What needs to be done:
Type out all the records again exactly.

Extracted records:
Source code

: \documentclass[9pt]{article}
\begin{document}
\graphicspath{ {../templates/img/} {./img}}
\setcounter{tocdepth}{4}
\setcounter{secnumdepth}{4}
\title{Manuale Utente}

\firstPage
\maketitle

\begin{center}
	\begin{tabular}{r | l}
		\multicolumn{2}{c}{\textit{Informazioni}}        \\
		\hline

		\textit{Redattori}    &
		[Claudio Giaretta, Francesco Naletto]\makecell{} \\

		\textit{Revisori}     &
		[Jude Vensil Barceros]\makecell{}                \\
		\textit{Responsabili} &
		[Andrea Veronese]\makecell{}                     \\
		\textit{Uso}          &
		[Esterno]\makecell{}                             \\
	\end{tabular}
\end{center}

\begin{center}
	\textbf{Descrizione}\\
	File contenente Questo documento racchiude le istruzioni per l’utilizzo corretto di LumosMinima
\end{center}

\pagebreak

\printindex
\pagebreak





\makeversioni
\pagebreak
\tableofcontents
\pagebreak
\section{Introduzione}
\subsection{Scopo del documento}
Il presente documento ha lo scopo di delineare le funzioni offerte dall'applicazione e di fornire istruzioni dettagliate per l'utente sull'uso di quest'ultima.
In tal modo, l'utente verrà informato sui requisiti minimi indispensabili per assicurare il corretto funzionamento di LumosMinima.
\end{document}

Solution to this exercise:
Source code

: \documentclass[9pt]{article}
\begin{document}
\graphicspath{ {../templates/img/} {./img}}
\setcounter{tocdepth}{4}
\setcounter{secnumdepth}{4}
\title{Manuale Utente}

\firstPage
\maketitle

\begin{center}
	\begin{tabular}{r | l}
		\multicolumn{2}{c}{\textit{Informazioni}}        \\
		\hline

		\textit{Redattori}    &
		[Claudio Giaretta, Francesco Naletto]\makecell{} \\

		\textit{Revisori}     &
		[Jude Vensil Barceros]\makecell{}                \\
		\textit{Responsabili} &
		[Andrea Veronese]\makecell{}                     \\
		\textit{Uso}          &
		[Esterno]\makecell{}                             \\
	\end{tabular}
\end{center}

\begin{center}
	\textbf{Descrizione}\\
	File contenente Questo documento racchiude le istruzioni per l’utilizzo corretto di LumosMinima
\end{center}

\pagebreak

\printindex
\pagebreak





\makeversioni
\pagebreak
\tableofcontents
\pagebreak
\section{Introduzione}
\subsection{Scopo del documento}
Il presente documento ha lo scopo di delineare le funzioni offerte dall'applicazione e di fornire istruzioni dettagliate per l'utente sull'uso di quest'ultima.
In tal modo, l'utente verrà informato sui requisiti minimi indispensabili per assicurare il corretto funzionamento di LumosMinima.
\end{document}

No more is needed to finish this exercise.